In order to get our heads around this conundrum and the problem that lies behind it, this chapter traces and explains four stages in the past history of the West. These are: the initial context of Christian faith and political power, the subsumption of transcendence by sovereignty, the circumstances and effects of the fall of the church, and the subsequent era of modernity, postmodernity, and the rejection of transcendence. The sections will work hard to clarify unfamiliar words and subjects, so it will be well worth persevering even if the language appears daunting at first!

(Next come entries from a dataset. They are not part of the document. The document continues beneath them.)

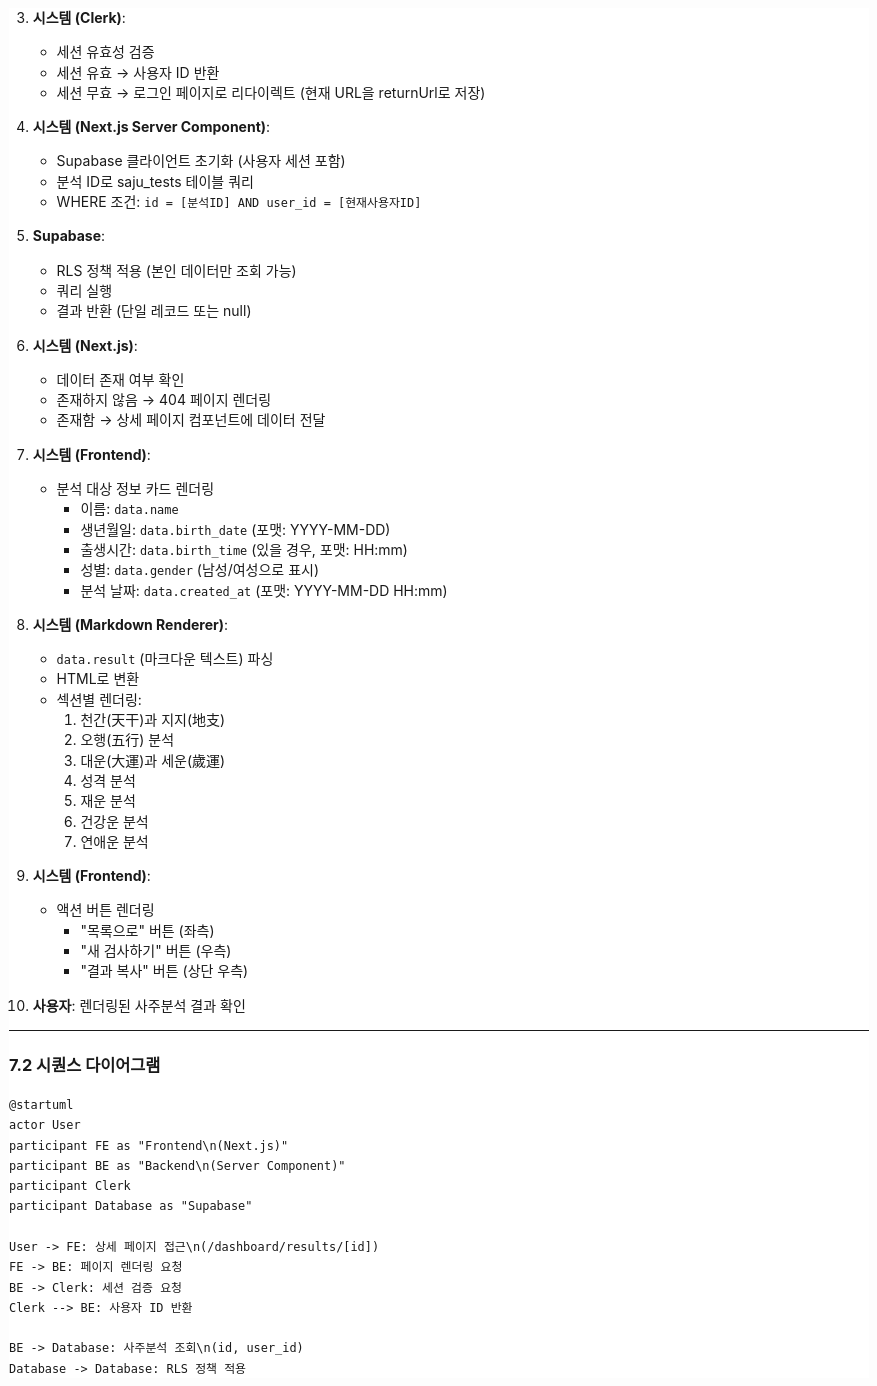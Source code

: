 3. **시스템 (Clerk)**:
   - 세션 유효성 검증
   - 세션 유효 → 사용자 ID 반환
   - 세션 무효 → 로그인 페이지로 리다이렉트 (현재 URL을 returnUrl로 저장)

4. **시스템 (Next.js Server Component)**:
   - Supabase 클라이언트 초기화 (사용자 세션 포함)
   - 분석 ID로 saju_tests 테이블 쿼리
   - WHERE 조건: `id = [분석ID] AND user_id = [현재사용자ID]`

5. **Supabase**:
   - RLS 정책 적용 (본인 데이터만 조회 가능)
   - 쿼리 실행
   - 결과 반환 (단일 레코드 또는 null)

6. **시스템 (Next.js)**:
   - 데이터 존재 여부 확인
   - 존재하지 않음 → 404 페이지 렌더링
   - 존재함 → 상세 페이지 컴포넌트에 데이터 전달

7. **시스템 (Frontend)**:
   - 분석 대상 정보 카드 렌더링
     - 이름: `data.name`
     - 생년월일: `data.birth_date` (포맷: YYYY-MM-DD)
     - 출생시간: `data.birth_time` (있을 경우, 포맷: HH:mm)
     - 성별: `data.gender` (남성/여성으로 표시)
     - 분석 날짜: `data.created_at` (포맷: YYYY-MM-DD HH:mm)

8. **시스템 (Markdown Renderer)**:
   - `data.result` (마크다운 텍스트) 파싱
   - HTML로 변환
   - 섹션별 렌더링:
     1. 천간(天干)과 지지(地支)
     2. 오행(五行) 분석
     3. 대운(大運)과 세운(歲運)
     4. 성격 분석
     5. 재운 분석
     6. 건강운 분석
     7. 연애운 분석

9. **시스템 (Frontend)**:
   - 액션 버튼 렌더링
     - "목록으로" 버튼 (좌측)
     - "새 검사하기" 버튼 (우측)
     - "결과 복사" 버튼 (상단 우측)

10. **사용자**: 렌더링된 사주분석 결과 확인

---

### 7.2 시퀀스 다이어그램

```plantuml
@startuml
actor User
participant FE as "Frontend\n(Next.js)"
participant BE as "Backend\n(Server Component)"
participant Clerk
participant Database as "Supabase"

User -> FE: 상세 페이지 접근\n(/dashboard/results/[id])
FE -> BE: 페이지 렌더링 요청
BE -> Clerk: 세션 검증 요청
Clerk --> BE: 사용자 ID 반환

BE -> Database: 사주분석 조회\n(id, user_id)
Database -> Database: RLS 정책 적용
```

(B) Four stages in the development of the contemporary puzzle
(1) Christian faith and political power
To understand this conundrum properly, we need to go back a long way, to the very beginning of the relationship between Christian faith and political power. This takes us to the dawn of the Christian era, to around 15 CE, or what used to be called AD 15. This change in the way we record the past centuries is a good place to start, even before we look at what was happening at the time. For it marks a recent shift in understanding Christian history from an assumed common faith where past years are described as the year of our Lord
(AD: from the Latin anno domini), to a multi-faith and no-faith situation where we recognize a past Common Era (CE) from which the contemporary Western world takes its bearings. This change would be put down by many to secularization, or the move from a Christian worldview to one where the Christian faith is mainly only a memory, and the majority perspective is without conscious recourse to Christian religious practice or belief. In this way secularization presents an example of the very puzzle under investigation here, where the Christian feels marginalized but the secular world still feels the lingering impact of what Nietzsche called the shadow¹ of the Christian past.
From the standpoint of this book, the old way of describing past years as years of our Lord
exposes the heart of the misunderstanding that determined the fall of the church and is the root cause of our conundrum. The muddle revolves around the question of what lordship really means. The year 15 CE locates the point where the answer to this question came into a sharp focus that set the direction for the political system of the Western world to the present day. For it was then that the hierarchical power of empire invaded divinity, that what became known as the cult of Caesar was initiated by Tiberias Caesar when he elevated his father to the status of god at his death. Lordship and transcendence were united as one. This deification of political leadership was not entirely new. It had already emerged in the east of the empire where the practice had been engaged in by past Egyptian empires, and briefly by the Greek Empire under Alexander the Great. But now it took place at the power center of the most extensive empire that the world had ever seen.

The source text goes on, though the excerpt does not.